Ich erinnere mich noch gut an die langen Abende, in denen mein Vater von den Rauhnächten sprach, den zwölf heiligen Nächten. Es ist die Zeit zwischen Weihnachten und Dreikönig. Es sind ganz besondere Nächte. Eine geheimnisvolle Zeit, in der die Natur stillzustehen scheint. Wir saßen in der gemütlichen Küche, während das Feuer im Ofen prasselte, erzählte mein Vater Sagen und Märchen aus dem Bayerwald.
Auf keinen Fall durfte in den Heiligen Nächten gestritten werden und schon gar nicht Unordnung herrschen. Seine Geschichten von der schaurigen Frau Percht und dem wilden Jäger jagten mir Gänsehaut über den Rücken.
Nicht immer für Kinderohren geeignet
Wenn es gar so dramatisch wurde, gebot Mutter Einhalt. Damals störte man sich weniger daran, dass Geschichten womöglich nicht für Kinderohren geeignet waren – im Gegenteil. Auch Kinder sollten erfahren, dass Licht und Dunkel, Gut und Böse, Geburt und Tod zum Leben gehören. Mit dieser Wahrheit kamen wir Kinder oft besser zurecht als manche Erwachsene.
Zum Abschluss holte Papa dann seine Mundharmonika und spielte eine Melodie, die ich noch heute im Ohr habe. Das schwache Licht der Kerzen des Adventskranzes ließ Schatten an der Wand erscheinen und unterstrich optisch die Geschehnisse, die Vater eindrucksvoll schilderte.

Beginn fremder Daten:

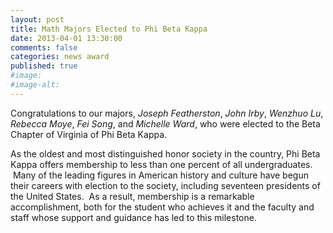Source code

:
 ```yaml
---
layout: post
title: Math Majors Elected to Phi Beta Kappa
date: 2013-04-01 13:30:00
comments: false
categories: news award
published: true
#image:
#image-alt:
---
```


<p>Congratulations to our majors, <em>Joseph Featherston</em>, <em>John Irby</em>, <em>Wenzhuo Lu</em>, <em>Rebecca Moye</em>, <em>Fei Song</em>, and <em>Michelle Ward</em>, who were elected <span>to the Beta Chapter of Virginia of Phi Beta Kappa</span>.</p>
<p>As the oldest and most distinguished honor society in the country, Phi Beta Kappa offers membership to less than one percent of all undergraduates.  Many of the leading figures in American history and culture have begun their careers with election to the society, including seventeen presidents of the United States.  As a result, membership is a remarkable accomplishment, both for the student who achieves it and the faculty and staff whose support and guidance has led to this milestone.</p>

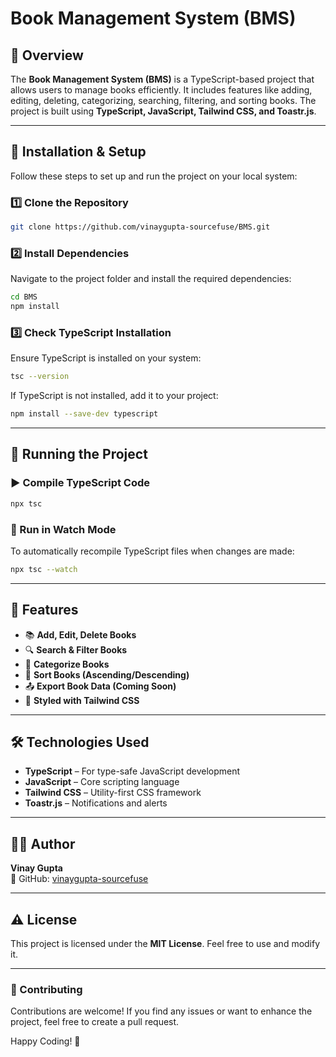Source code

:# Book Management System (BMS)

## 📌 Overview
The **Book Management System (BMS)** is a TypeScript-based project that allows users to manage books efficiently. It includes features like adding, editing, deleting, categorizing, searching, filtering, and sorting books. The project is built using **TypeScript, JavaScript, Tailwind CSS, and Toastr.js**.

---

## 🚀 Installation & Setup
Follow these steps to set up and run the project on your local system:

### 1️⃣ Clone the Repository
```sh
git clone https://github.com/vinaygupta-sourcefuse/BMS.git
```

### 2️⃣ Install Dependencies
Navigate to the project folder and install the required dependencies:
```sh
cd BMS
npm install
```

### 3️⃣ Check TypeScript Installation
Ensure TypeScript is installed on your system:
```sh
tsc --version
```
If TypeScript is not installed, add it to your project:
```sh
npm install --save-dev typescript
```

---

## 🏃 Running the Project

### ▶️ Compile TypeScript Code
```sh
npx tsc
```

### 🔄 Run in Watch Mode
To automatically recompile TypeScript files when changes are made:
```sh
npx tsc --watch
```

---

## 📖 Features
- 📚 **Add, Edit, Delete Books**
- 🔍 **Search & Filter Books**
- 📂 **Categorize Books**
- 📑 **Sort Books (Ascending/Descending)**
- 📤 **Export Book Data (Coming Soon)**
- 🎨 **Styled with Tailwind CSS**

---

## 🛠 Technologies Used
- **TypeScript** – For type-safe JavaScript development
- **JavaScript** – Core scripting language
- **Tailwind CSS** – Utility-first CSS framework
- **Toastr.js** – Notifications and alerts

---

## 👨‍💻 Author
**Vinay Gupta**  
📌 GitHub: [vinaygupta-sourcefuse](https://github.com/vinaygupta-sourcefuse)

---

## ⚠️ License
This project is licensed under the **MIT License**. Feel free to use and modify it.

---

### 📢 Contributing
Contributions are welcome! If you find any issues or want to enhance the project, feel free to create a pull request.

Happy Coding! 🚀

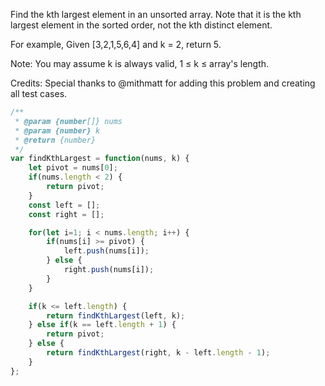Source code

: Find the kth largest element in an unsorted array. Note that it is the kth largest element in the sorted order, not the kth distinct element.

For example,
Given [3,2,1,5,6,4] and k = 2, return 5.

Note:
You may assume k is always valid, 1 ≤ k ≤ array's length.

Credits:
Special thanks to @mithmatt for adding this problem and creating all test cases.


```js
/**
 * @param {number[]} nums
 * @param {number} k
 * @return {number}
 */
var findKthLargest = function(nums, k) {
    let pivot = nums[0];
    if(nums.length < 2) {
        return pivot;
    }
    const left = [];
    const right = [];

    for(let i=1; i < nums.length; i++) {
        if(nums[i] >= pivot) {
            left.push(nums[i]);
        } else {
            right.push(nums[i]);
        }
    }

    if(k <= left.length) {
        return findKthLargest(left, k);
    } else if(k == left.length + 1) {
        return pivot;
    } else {
        return findKthLargest(right, k - left.length - 1);
    }
};
```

Es war so gemütlich und alles so vertraut. Nichts konnte uns aus dem Land der Märchen vertreiben, so dachte ich, bis zu jenem Abend, an dem meine Mutter einen Gast nach Hause brachte. Zu unserer Überraschung trat Onkel Karl ein. Sie hatte ihn auf dem Heimweg in der Stadt aufgegabelt. Er war traurig durch die Straßen gelaufen und hatte nicht gewusst, wohin.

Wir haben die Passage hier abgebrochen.